The deadly explosions that rocked the Brussels airport and a subway station near major European Union institutions Tuesday morning can be expected to immediately effect stock markets, tourism and other economic activity in Europe. The direct economic impact may be short-lived, however, an outcome for which today’s Europe has plenty of recent evidence.

But if the attacks feed the backlash against immigration in Europe, their effects could run far deeper, affecting debates on visa-free travel, refugees and Britain’s membership in the European Union.

“The real effects will be in the politics, but the extent of those will surely depend on how fast they can catch the key people, and on the risk of further attacks,” said Erik Nielsen, chief economist at UniCredit.

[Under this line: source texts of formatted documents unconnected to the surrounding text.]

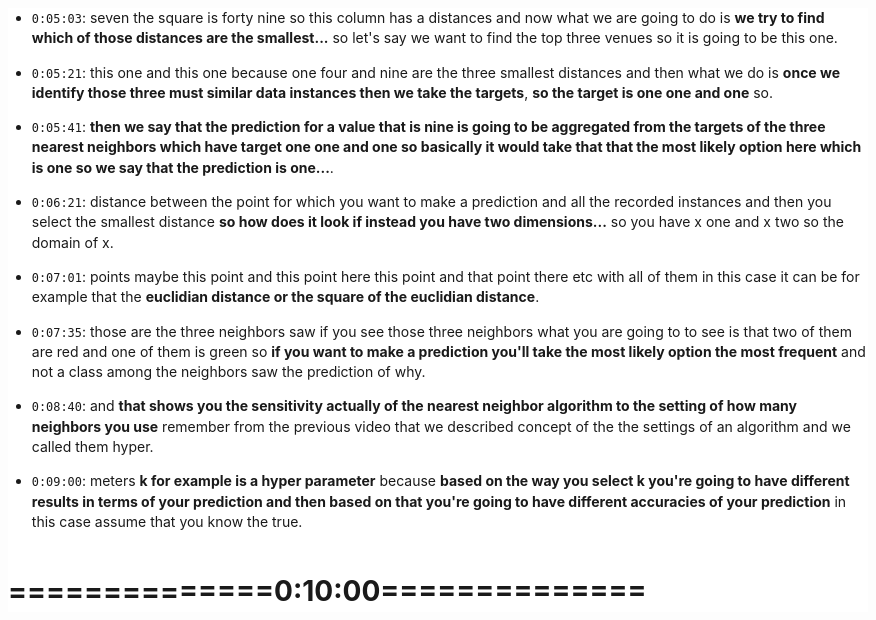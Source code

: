 - `0:05:03`: seven the square is forty nine so this column has a distances and now what we are going to do is **we try to find which of those distances are the smallest...** so let's say we want to find the top three venues so it is going to be this one.
- `0:05:21`: this one and this one because one four and nine are the three smallest distances and then what we do is **once we identify those three must similar data instances then we take the targets**, **so the target is one one and one** so.
- `0:05:41`: **then we say that the prediction for a value that is nine is going to be aggregated from the targets of the three nearest neighbors which have target one one and one so basically it would take that that the most likely option here which is one so we say that the prediction is one...**.

- `0:06:21`: distance between the point for which you want to make a prediction and all the recorded instances and then you select the smallest distance **so how does it look if instead you have two dimensions...** so you have x one and x two so the domain of x.

- `0:07:01`: points maybe this point and this point here this point and that point there etc with all of them in this case it can be for example that the **euclidian distance or the square of the euclidian distance**.

- `0:07:35`: those are the three neighbors saw if you see those three neighbors what you are going to to see is that two of them are red and one of them is green so **if you want to make a prediction you'll take the most likely option the most frequent** and not a class among the neighbors saw the prediction of why.





- `0:08:40`: and **that shows you the sensitivity actually of the nearest neighbor algorithm to the setting of how many neighbors you use** remember from the previous video that we described concept of the the settings of an algorithm and we called them hyper.
- `0:09:00`: meters **k for example is a hyper parameter** because **based on the way you select k you're going to have different results in terms of your prediction and then based on that you're going to have different accuracies of your prediction** in this case assume that you know the true.



# ==============0:10:00==============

Shares in travel- and tourism-related companies tumbled Tuesday, with airlines such as Air France-KLM and the parent company of British Airways leading the trend. Shares in hotelier Accor also fell, as did the operator of the Eurotunnel connecting Britain and France. Insurers that will be on the hook for damages from the attacks also saw shares fall.

“The stock reaction is reflecting a cautious attitude from investors after the attack,’’ Pierre Mouton, a fund manager at Notz, Stucki & Cie. in Geneva, told Bloomberg News. “While it may put some investors off Europe because of the perception of increased geopolitical risk, I don’t see it as weighing long term on stocks, beyond the initial reaction.”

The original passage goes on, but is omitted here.